Not this time. “Lebanon,” Samuel Maoz’s autobiographical tour-de-force about Israel’s “Operation Peace for Galilee,” is not your typical gung-ho patriotic war movie. There is no big budget, no flashy special effects. No politics. No audience/actor identification. No good-versus-bad guys, no heroes, no redemption. As far as “Lebanon” is concerned, less has certainly proved to be more.

June 6, 1982. Four Israeli soldiers stuck in an armored vehicle back a paratrooper unit on their way to an enemy village that has already been flattened by Israeli bombs. A routine exercise, in theory, the mission soon turns into a quagmire as the troops realize they have been lured into a lethal trap.

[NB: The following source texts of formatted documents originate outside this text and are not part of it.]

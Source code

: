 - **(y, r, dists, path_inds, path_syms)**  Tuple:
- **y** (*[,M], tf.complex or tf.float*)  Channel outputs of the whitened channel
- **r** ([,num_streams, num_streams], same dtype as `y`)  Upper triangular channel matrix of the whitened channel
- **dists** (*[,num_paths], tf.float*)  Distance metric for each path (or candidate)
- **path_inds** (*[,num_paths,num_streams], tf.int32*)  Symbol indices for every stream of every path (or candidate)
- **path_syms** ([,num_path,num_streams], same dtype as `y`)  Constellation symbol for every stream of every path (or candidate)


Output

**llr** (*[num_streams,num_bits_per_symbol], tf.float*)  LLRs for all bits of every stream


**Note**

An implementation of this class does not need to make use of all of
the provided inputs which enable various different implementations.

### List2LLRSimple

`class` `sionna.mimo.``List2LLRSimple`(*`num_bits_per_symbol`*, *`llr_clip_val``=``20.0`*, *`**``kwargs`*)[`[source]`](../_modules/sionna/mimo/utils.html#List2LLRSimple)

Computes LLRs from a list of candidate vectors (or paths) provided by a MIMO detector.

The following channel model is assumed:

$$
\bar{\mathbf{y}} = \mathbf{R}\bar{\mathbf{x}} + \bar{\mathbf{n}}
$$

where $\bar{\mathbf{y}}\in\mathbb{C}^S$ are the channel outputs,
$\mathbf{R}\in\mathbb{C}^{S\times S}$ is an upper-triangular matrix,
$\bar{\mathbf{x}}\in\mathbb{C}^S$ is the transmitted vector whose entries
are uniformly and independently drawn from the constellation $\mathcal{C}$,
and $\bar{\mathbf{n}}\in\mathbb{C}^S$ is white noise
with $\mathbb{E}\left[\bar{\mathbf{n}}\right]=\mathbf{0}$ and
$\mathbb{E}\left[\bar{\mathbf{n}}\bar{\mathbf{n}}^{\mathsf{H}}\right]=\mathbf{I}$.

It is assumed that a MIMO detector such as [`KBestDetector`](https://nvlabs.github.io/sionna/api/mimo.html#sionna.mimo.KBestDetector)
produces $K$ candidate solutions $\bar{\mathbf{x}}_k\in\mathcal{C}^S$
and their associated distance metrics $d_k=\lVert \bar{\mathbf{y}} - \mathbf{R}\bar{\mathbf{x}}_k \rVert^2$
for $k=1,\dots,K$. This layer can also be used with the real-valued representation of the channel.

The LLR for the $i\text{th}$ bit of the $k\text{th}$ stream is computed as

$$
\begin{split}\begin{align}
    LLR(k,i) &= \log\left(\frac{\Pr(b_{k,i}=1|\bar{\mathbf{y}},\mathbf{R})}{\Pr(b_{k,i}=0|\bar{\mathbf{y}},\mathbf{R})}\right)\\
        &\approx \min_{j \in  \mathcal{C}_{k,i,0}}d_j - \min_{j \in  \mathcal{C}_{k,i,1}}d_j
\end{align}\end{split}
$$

Nightmare sets in. And it is an extremely uncomfortable one to watch. Virtually all the action is confined inside the bowels of the tank (excellent camera work and repeated retina close-ups convey the tension on the crew’s sweaty, grime-covered faces) and the only visual contact with the outside world is through the cross-hairs of the gunsight. The tank’s gunsight and the director’s camera become one.

Scalding realism gives “Lebanon” an almost documentary feel: The sweltering heat, the deafening noise from the engine, the violent jerking, the dizzying fumes from the engine and gun. Hell on tracks.

“Man is steel, the tank is only iron” reads the jingoist motto inside the dark, filthy, claustrophobic war machine. But there are no ubermenschen here; just usual men in unusual situations. Disoriented and in a state of panic, the soldiers yield to baser human feelings and cravings. War dehumanizes.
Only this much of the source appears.